Interactive Maps That Reveal What Cities Sound Like

2 min read

Those vacation photos you view with envy on social media typically capture what a city looks like. But with a bit of research and an algorithm, they can also reveal a city’s soundscape.

And that information says a lot about how people perceive a city or neighborhood, according to four data scientists from the research group Good City Life, who put together a set of mesmerizing maps called Chatty Maps. By analyzing tags on thousands of public photos, the researchers mapped out the sound profile of streets in 12 cities, including London, New York, Madrid, Boston, and Washington, D.C. On some streets, marked in green, sounds associated with nature dominate.
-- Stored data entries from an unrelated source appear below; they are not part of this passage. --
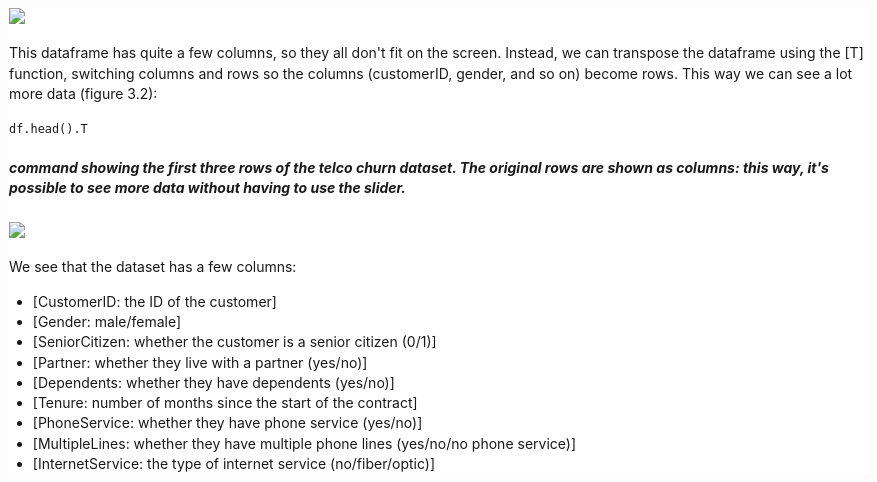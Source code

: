 ![](./images/03_01.png)



This
dataframe has quite a few columns, so they all don't fit on the screen.
Instead, we can transpose the dataframe using the [T]
function,
switching columns and rows so the columns (customerID, gender, and so
on) become rows. This way we can see a lot more data (figure 3.2):




``` 
df.head().T
```













#####  command showing the first three rows of the telco churn dataset. The original rows are shown as columns: this way, it's possible to see more data without having to use the slider.

![](./images/03_02.png)



We
see that the dataset has a few columns:


-   [CustomerID:
    the ID of the customer]
-   [Gender:
    male/female]
-   [SeniorCitizen:
    whether the customer is a senior citizen (0/1)]
-   [Partner:
    whether they live with a partner (yes/no)]
-   [Dependents:
    whether they have dependents (yes/no)]
-   [Tenure:
    number of months since the start of the contract]
-   [PhoneService:
    whether they have phone service (yes/no)]
-   [MultipleLines:
    whether they have multiple phone lines (yes/no/no phone
    service)]
-   [InternetService:
    the type of internet service (no/fiber/optic)]
    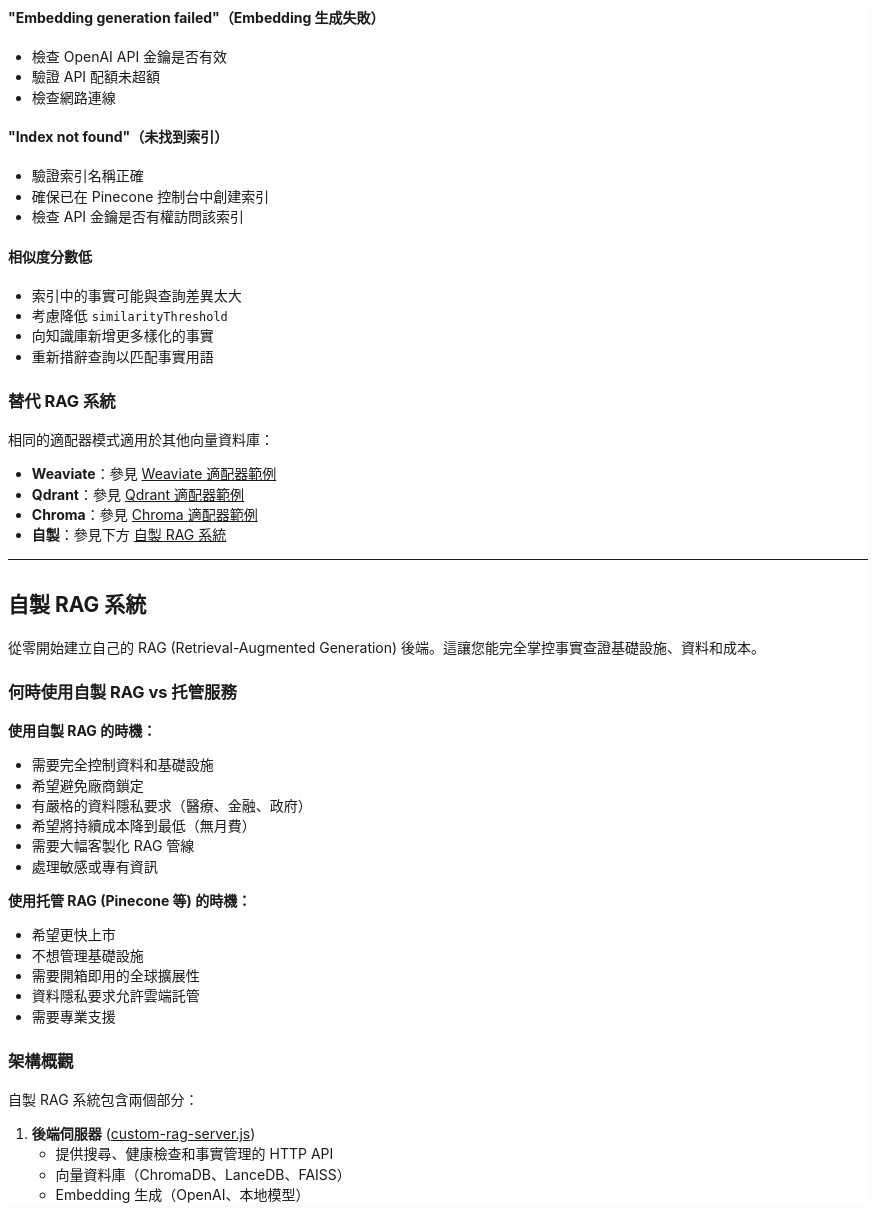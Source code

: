 #### "Embedding generation failed"（Embedding 生成失敗）
- 檢查 OpenAI API 金鑰是否有效
- 驗證 API 配額未超額
- 檢查網路連線

#### "Index not found"（未找到索引）
- 驗證索引名稱正確
- 確保已在 Pinecone 控制台中創建索引
- 檢查 API 金鑰是否有權訪問該索引

#### 相似度分數低
- 索引中的事實可能與查詢差異太大
- 考慮降低 `similarityThreshold`
- 向知識庫新增更多樣化的事實
- 重新措辭查詢以匹配事實用語

### 替代 RAG 系統

相同的適配器模式適用於其他向量資料庫：

- **Weaviate**：參見 [Weaviate 適配器範例](weaviate-rag-adapter.js)
- **Qdrant**：參見 [Qdrant 適配器範例](qdrant-rag-adapter.js)
- **Chroma**：參見 [Chroma 適配器範例](chroma-rag-adapter.js)
- **自製**：參見下方 [自製 RAG 系統](#自製-rag-系統)

---

## 自製 RAG 系統

從零開始建立自己的 RAG (Retrieval-Augmented Generation) 後端。這讓您能完全掌控事實查證基礎設施、資料和成本。

### 何時使用自製 RAG vs 托管服務

**使用自製 RAG 的時機：**
- 需要完全控制資料和基礎設施
- 希望避免廠商鎖定
- 有嚴格的資料隱私要求（醫療、金融、政府）
- 希望將持續成本降到最低（無月費）
- 需要大幅客製化 RAG 管線
- 處理敏感或專有資訊

**使用托管 RAG (Pinecone 等) 的時機：**
- 希望更快上市
- 不想管理基礎設施
- 需要開箱即用的全球擴展性
- 資料隱私要求允許雲端託管
- 需要專業支援

### 架構概觀

自製 RAG 系統包含兩個部分：

1. **後端伺服器** ([custom-rag-server.js](custom-rag-server.js))
   - 提供搜尋、健康檢查和事實管理的 HTTP API
   - 向量資料庫（ChromaDB、LanceDB、FAISS）
   - Embedding 生成（OpenAI、本地模型）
Streets that are predominantly filled with traffic noise or human chatter are marked in red and blue, respectively.

To reach that level of detail, the researchers sifted through thousands of public Flickr photos, identifying each image’s geolocation and taking note of any sound-related words that the photos were tagged with. (The sound-related words are taken from Freesound, the largest crowdsourced online repository of audio samples.) Using an algorithm, the words were categorized into six categories: transport, nature, human, music, mechanical, and indoor sounds.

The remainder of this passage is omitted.